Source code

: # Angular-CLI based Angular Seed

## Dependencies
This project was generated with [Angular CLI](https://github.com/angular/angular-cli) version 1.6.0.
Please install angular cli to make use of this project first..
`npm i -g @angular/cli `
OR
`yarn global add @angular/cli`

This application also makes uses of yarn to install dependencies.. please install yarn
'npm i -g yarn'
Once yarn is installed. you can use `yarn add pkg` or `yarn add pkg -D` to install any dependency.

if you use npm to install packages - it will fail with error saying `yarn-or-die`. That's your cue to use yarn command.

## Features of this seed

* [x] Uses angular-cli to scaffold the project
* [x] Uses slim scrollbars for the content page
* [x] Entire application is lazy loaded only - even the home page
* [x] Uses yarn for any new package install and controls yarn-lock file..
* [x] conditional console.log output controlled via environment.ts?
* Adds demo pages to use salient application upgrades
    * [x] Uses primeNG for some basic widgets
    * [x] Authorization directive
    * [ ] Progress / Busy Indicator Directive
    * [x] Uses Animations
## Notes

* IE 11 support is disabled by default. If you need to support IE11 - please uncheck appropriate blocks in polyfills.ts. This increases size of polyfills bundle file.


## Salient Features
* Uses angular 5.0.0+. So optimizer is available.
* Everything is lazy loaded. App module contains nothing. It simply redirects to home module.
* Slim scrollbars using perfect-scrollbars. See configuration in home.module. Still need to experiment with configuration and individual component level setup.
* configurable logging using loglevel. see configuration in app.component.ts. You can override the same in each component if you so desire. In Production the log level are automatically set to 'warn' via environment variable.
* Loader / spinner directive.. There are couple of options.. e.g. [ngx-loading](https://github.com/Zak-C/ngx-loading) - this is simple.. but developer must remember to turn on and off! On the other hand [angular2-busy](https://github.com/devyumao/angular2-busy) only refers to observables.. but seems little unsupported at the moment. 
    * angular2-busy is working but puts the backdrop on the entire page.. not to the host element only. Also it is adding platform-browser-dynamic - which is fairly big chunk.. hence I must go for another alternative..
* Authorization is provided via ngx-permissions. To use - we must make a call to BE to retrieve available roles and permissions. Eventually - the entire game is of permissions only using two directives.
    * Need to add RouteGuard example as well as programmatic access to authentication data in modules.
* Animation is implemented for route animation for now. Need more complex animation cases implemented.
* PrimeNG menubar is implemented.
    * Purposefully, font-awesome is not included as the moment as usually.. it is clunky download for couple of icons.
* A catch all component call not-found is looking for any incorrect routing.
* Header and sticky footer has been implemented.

* **Try it**
The full set of records is to be written out once more, word for word.

* **Your solution**
Source code

: # Angular-CLI based Angular Seed

## Dependencies
This project was generated with [Angular CLI](https://github.com/angular/angular-cli) version 1.6.0.
Please install angular cli to make use of this project first..
`npm i -g @angular/cli `
OR
`yarn global add @angular/cli`

This application also makes uses of yarn to install dependencies.. please install yarn
'npm i -g yarn'
Once yarn is installed. you can use `yarn add pkg` or `yarn add pkg -D` to install any dependency.

if you use npm to install packages - it will fail with error saying `yarn-or-die`. That's your cue to use yarn command.

## Features of this seed

* [x] Uses angular-cli to scaffold the project
* [x] Uses slim scrollbars for the content page
* [x] Entire application is lazy loaded only - even the home page
* [x] Uses yarn for any new package install and controls yarn-lock file..
* [x] conditional console.log output controlled via environment.ts?
* Adds demo pages to use salient application upgrades
    * [x] Uses primeNG for some basic widgets
    * [x] Authorization directive
    * [ ] Progress / Busy Indicator Directive
    * [x] Uses Animations
## Notes

* IE 11 support is disabled by default. If you need to support IE11 - please uncheck appropriate blocks in polyfills.ts. This increases size of polyfills bundle file.


## Salient Features
* Uses angular 5.0.0+. So optimizer is available.
* Everything is lazy loaded. App module contains nothing. It simply redirects to home module.
* Slim scrollbars using perfect-scrollbars. See configuration in home.module. Still need to experiment with configuration and individual component level setup.
* configurable logging using loglevel. see configuration in app.component.ts. You can override the same in each component if you so desire. In Production the log level are automatically set to 'warn' via environment variable.
* Loader / spinner directive.. There are couple of options.. e.g. [ngx-loading](https://github.com/Zak-C/ngx-loading) - this is simple.. but developer must remember to turn on and off! On the other hand [angular2-busy](https://github.com/devyumao/angular2-busy) only refers to observables.. but seems little unsupported at the moment. 
    * angular2-busy is working but puts the backdrop on the entire page.. not to the host element only. Also it is adding platform-browser-dynamic - which is fairly big chunk.. hence I must go for another alternative..
* Authorization is provided via ngx-permissions. To use - we must make a call to BE to retrieve available roles and permissions. Eventually - the entire game is of permissions only using two directives.
    * Need to add RouteGuard example as well as programmatic access to authentication data in modules.
* Animation is implemented for route animation for now. Need more complex animation cases implemented.
* PrimeNG menubar is implemented.
    * Purposefully, font-awesome is not included as the moment as usually.. it is clunky download for couple of icons.
* A catch all component call not-found is looking for any incorrect routing.
* Header and sticky footer has been implemented.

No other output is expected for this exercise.